### About this task
Please give all of the data again, character for character, and drop the pictures.

(Source texts of formatted documents)
Segment Open

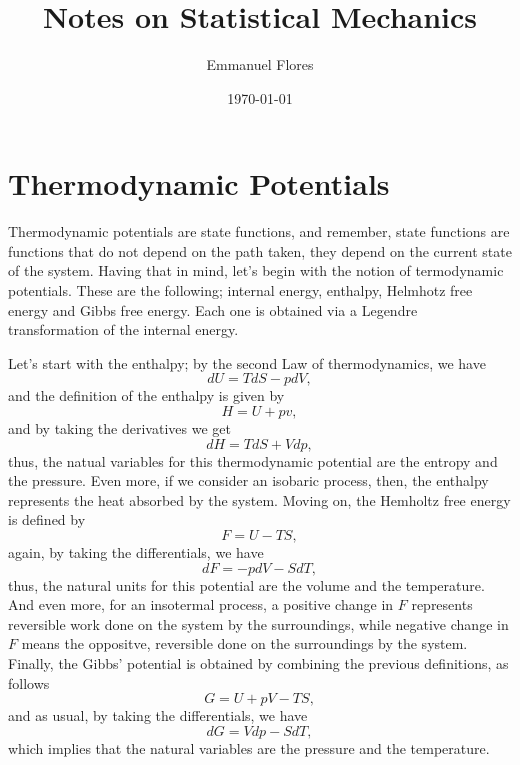 \documentclass{article}
\title{Notes on Statistical Mechanics}
\author{Emmanuel Flores}
\date{\today}
\begin{document}
\maketitle

\section{Thermodynamic Potentials}
Thermodynamic potentials are state functions, and remember, state functions are functions that do not depend on the path taken, they depend on the current state of the system. Having that in mind, let's begin with the notion of termodynamic potentials. These are the following; internal energy, enthalpy, Helmhotz free energy and Gibbs free energy. Each one is obtained via a Legendre transformation of the internal energy.

Let's start with the enthalpy; by the second Law of thermodynamics, we have
\begin{displaymath}
  dU = TdS-pdV,
\end{displaymath}
and the definition of the enthalpy is given by
\begin{displaymath}
  H = U + pv,
\end{displaymath}
and by taking the derivatives we get
\begin{displaymath}
  dH = TdS + Vdp,
\end{displaymath}
thus, the natual variables for this thermodynamic potential are the entropy and the pressure. Even more, if we consider an isobaric process, then, the enthalpy represents the heat absorbed by the system.
Moving on, the Hemholtz free energy is defined by 
\begin{displaymath}
  F = U - TS,
\end{displaymath}
again, by taking the differentials, we have
\begin{displaymath}
  dF = -pdV-SdT,
\end{displaymath}
thus, the natural units for this potential are the volume and the temperature. And even more, for an insotermal process, a positive change in $F$ represents reversible work done on the system by the surroundings, while negative change in $F$ means the oppositve, reversible done on the surroundings by the system.
Finally, the Gibbs' potential is obtained by combining the previous definitions, as follows
\begin{displaymath}
  G = U + pV - TS,
\end{displaymath}
and as usual, by taking the differentials, we have
\begin{displaymath}
  dG = Vdp - SdT,
\end{displaymath}
which implies that the natural variables are the pressure and the temperature.
\end{document}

Segment Closed

### Output for this task
 \documentclass{article}
\title{Notes on Statistical Mechanics}
\author{Emmanuel Flores}
\date{\today}
\begin{document}
\maketitle

\section{Thermodynamic Potentials}
Thermodynamic potentials are state functions, and remember, state functions are functions that do not depend on the path taken, they depend on the current state of the system. Having that in mind, let's begin with the notion of termodynamic potentials. These are the following; internal energy, enthalpy, Helmhotz free energy and Gibbs free energy. Each one is obtained via a Legendre transformation of the internal energy.

Let's start with the enthalpy; by the second Law of thermodynamics, we have
\begin{displaymath}
  dU = TdS-pdV,
\end{displaymath}
and the definition of the enthalpy is given by
\begin{displaymath}
  H = U + pv,
\end{displaymath}
and by taking the derivatives we get
\begin{displaymath}
  dH = TdS + Vdp,
\end{displaymath}
thus, the natual variables for this thermodynamic potential are the entropy and the pressure. Even more, if we consider an isobaric process, then, the enthalpy represents the heat absorbed by the system.
Moving on, the Hemholtz free energy is defined by 
\begin{displaymath}
  F = U - TS,
\end{displaymath}
again, by taking the differentials, we have
\begin{displaymath}
  dF = -pdV-SdT,
\end{displaymath}
thus, the natural units for this potential are the volume and the temperature. And even more, for an insotermal process, a positive change in $F$ represents reversible work done on the system by the surroundings, while negative change in $F$ means the oppositve, reversible done on the surroundings by the system.
Finally, the Gibbs' potential is obtained by combining the previous definitions, as follows
\begin{displaymath}
  G = U + pV - TS,
\end{displaymath}
and as usual, by taking the differentials, we have
\begin{displaymath}
  dG = Vdp - SdT,
\end{displaymath}
which implies that the natural variables are the pressure and the temperature.
\end{document}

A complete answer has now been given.